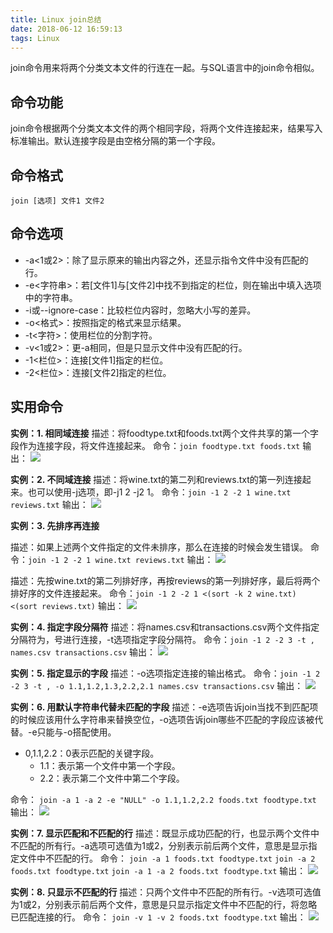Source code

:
 ```yaml
---
title: Linux join总结
date: 2018-06-12 16:59:13
tags: Linux
---
```


join命令用来将两个分类文本文件的行连在一起。与SQL语言中的join命令相似。

<!-- more -->
## 命令功能

join命令根据两个分类文本文件的两个相同字段，将两个文件连接起来，结果写入标准输出。默认连接字段是由空格分隔的第一个字段。

## 命令格式

`join [选项] 文件1 文件2`

## 命令选项

- -a<1或2>：除了显示原来的输出内容之外，还显示指令文件中没有匹配的行。
- -e<字符串>：若[文件1]与[文件2]中找不到指定的栏位，则在输出中填入选项中的字符串。
- -i或--ignore-case：比较栏位内容时，忽略大小写的差异。
- -o<格式>：按照指定的格式来显示结果。
- -t<字符>：使用栏位的分割字符。
- -v<1或2>：更-a相同，但是只显示文件中没有匹配的行。
- -1<栏位>：连接[文件1]指定的栏位。
- -2<栏位>：连接[文件2]指定的栏位。


## 实用命令

**实例：1. 相同域连接**
描述：将foodtype.txt和foods.txt两个文件共享的第一个字段作为连接字段，将文件连接起来。
命令：`join foodtype.txt foods.txt` 
输出：
![](http://pabfn7ecx.bkt.clouddn.com/join/join-two-file.png)


**实例：2. 不同域连接**
描述：将wine.txt的第二列和reviews.txt的第一列连接起来。也可以使用-j选项，即-j1 2 -j2 1。
命令：`join -1 2 -2 1 wine.txt reviews.txt` 
输出：
![](http://pabfn7ecx.bkt.clouddn.com/join/join-1-2.png)

**实例：3. 先排序再连接**

描述：如果上述两个文件指定的文件未排序，那么在连接的时候会发生错误。
命令：`join -1 2 -2 1 wine.txt reviews.txt` 
输出：
![](http://pabfn7ecx.bkt.clouddn.com/join/join-sort-file.png)


描述：先按wine.txt的第二列排好序，再按reviews的第一列排好序，最后将两个排好序的文件连接起来。
命令：`join -1 2 -2 1 <(sort -k 2 wine.txt) <(sort reviews.txt)` 
输出：
![](http://pabfn7ecx.bkt.clouddn.com/join/join-sort.png)


**实例：4. 指定字段分隔符**
描述：将names.csv和transactions.csv两个文件指定分隔符为，号进行连接，-t选项指定字段分隔符。
命令：`join -1 2 -2 3 -t , names.csv transactions.csv` 
输出：
![](http://pabfn7ecx.bkt.clouddn.com/join/join-t.png)


**实例：5. 指定显示的字段**
描述：-o选项指定连接的输出格式。
命令：`join -1 2 -2 3 -t , -o 1.1,1.2,1.3,2.2,2.1 names.csv transactions.csv` 
输出：
![](http://pabfn7ecx.bkt.clouddn.com/join/join-o.png)

**实例：6. 用默认字符串代替未匹配的字段**
描述：-e选项告诉join当找不到匹配项的时候应该用什么字符串来替换空位，-o选项告诉join哪些不匹配的字段应该被代替。-e只能与-o搭配使用。

- 0,1.1,2.2：0表示匹配的关键字段。
	- 1.1：表示第一个文件中第一个字段。
	- 2.2：表示第二个文件中第二个字段。

命令：
`join -a 1 -a 2 -e "NULL" -o 1.1,1.2,2.2 foods.txt foodtype.txt` 
输出：
![](http://pabfn7ecx.bkt.clouddn.com/join/join-e.png)


**实例：7. 显示匹配和不匹配的行**
描述：既显示成功匹配的行，也显示两个文件中不匹配的所有行。-a选项可选值为1或2，分别表示前后两个文件，意思是显示指定文件中不匹配的行。
命令：
`join -a 1 foods.txt foodtype.txt` 
`join -a 2 foods.txt foodtype.txt` 
`join -a 1 -a 2 foods.txt foodtype.txt`
输出：
![](http://pabfn7ecx.bkt.clouddn.com/join/join-a.png)


**实例：8. 只显示不匹配的行**
描述：只两个文件中不匹配的所有行。-v选项可选值为1或2，分别表示前后两个文件，意思是只显示指定文件中不匹配的行，将忽略已匹配连接的行。
命令：
`join -v 1 -v 2 foods.txt foodtype.txt` 
输出：
![](http://pabfn7ecx.bkt.clouddn.com/join/join-v.png)


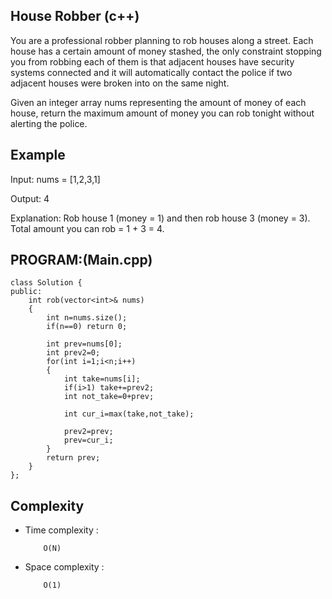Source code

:## House Robber (c++)

You are a professional robber planning to rob houses along a street. Each house has a certain amount of money stashed, the only constraint stopping you from robbing each of them is that adjacent houses have security systems connected and it will automatically contact the police if two adjacent houses were broken into on the same night.

Given an integer array nums representing the amount of money of each house, return the maximum amount of money you can rob tonight without alerting the police.

## Example
Input: nums = [1,2,3,1]

Output: 4

Explanation: Rob house 1 (money = 1) and then rob house 3 (money = 3).
Total amount you can rob = 1 + 3 = 4.

## PROGRAM:(Main.cpp)
```
class Solution {
public:
    int rob(vector<int>& nums) 
    {
        int n=nums.size();
        if(n==0) return 0;

        int prev=nums[0];
        int prev2=0;
        for(int i=1;i<n;i++)
        {
            int take=nums[i];
            if(i>1) take+=prev2;
            int not_take=0+prev;

            int cur_i=max(take,not_take);

            prev2=prev;
            prev=cur_i;
        }
        return prev;
    }
};
```
## Complexity
- Time complexity : 
  
          O(N)
     
- Space complexity :

          O(1)

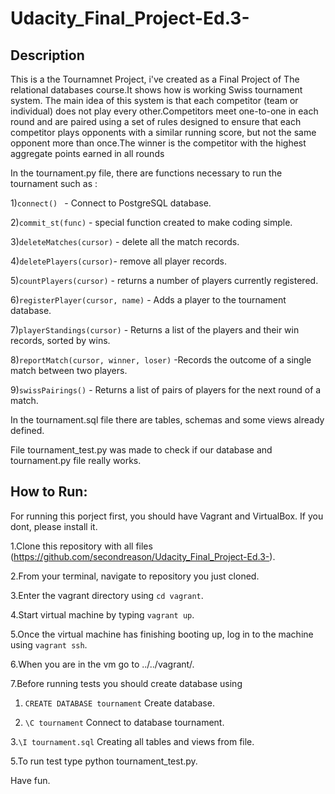 # Udacity_Final_Project-Ed.3-

##  Description

This is a the Tournamnet Project, i've created  as a Final Project of The relational
databases course.It shows how is working Swiss tournament system. The main idea of this system is 
that each competitor (team or individual) does not play every other.Competitors meet one-to-one in 
each round and are paired using a set of rules designed to ensure that each competitor plays opponents 
with a similar running score, but not the same opponent more than once.The winner is the competitor 
with the highest aggregate points earned in all rounds

In the tournament.py file, there are functions necessary to run the tournament such as :

1)```connect() ``` - Connect to PostgreSQL database.

2)```commit_st(func)``` - special function created to make coding simple.

3)```deleteMatches(cursor)``` - delete all the match records.

4)```deletePlayers(cursor)```- remove all player records.

5)```countPlayers(cursor)``` - returns a number of players currently registered.

6)```registerPlayer(cursor, name)``` - Adds a player to the tournament database.

7)```playerStandings(cursor)``` - Returns a list of the players and their win records, sorted by wins.

8)```reportMatch(cursor, winner, loser)``` -Records the outcome of a single match between two players.

9)```swissPairings()``` - Returns a list of pairs of players for the next round of a match.

In the tournament.sql file there are tables, schemas and some views already defined.

File tournament_test.py was made to check if our database and tournament.py file really works.

##  How to Run:

For running this porject first, you should have Vagrant and VirtualBox.
If you dont, please install it.

1.Clone this repository with all files (https://github.com/secondreason/Udacity_Final_Project-Ed.3-).

2.From your terminal, navigate to repository you just cloned.

3.Enter the vagrant directory using `cd vagrant`.

4.Start virtual machine by typing `vagrant up`.

5.Once the virtual machine has finishing booting up, log in to the machine using `vagrant ssh`.

6.When you are in the vm go to ../../vagrant/.

7.Before running tests you should create database using

 1. `CREATE DATABASE tournament` Create database.

 2. `\C tournament` Connect to database tournament.

 3.`\I tournament.sql` Creating all tables and views from file.

5.To run test type python tournament_test.py.

Have fun.
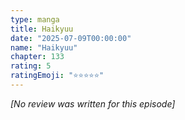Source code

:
 ```yaml
---
type: manga
title: Haikyuu
date: "2025-07-09T00:00:00"
name: "Haikyuu"
chapter: 133
rating: 5
ratingEmoji: "⭐️⭐️⭐️⭐️⭐️"
---
```


_[No review was written for this episode]_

□ □ □

=== AIM OF THE EXERCISE ===
Whenever a line above holds the word "date", include it in your count, and report nothing but that count.

=== EXERCISE RESULT ===
2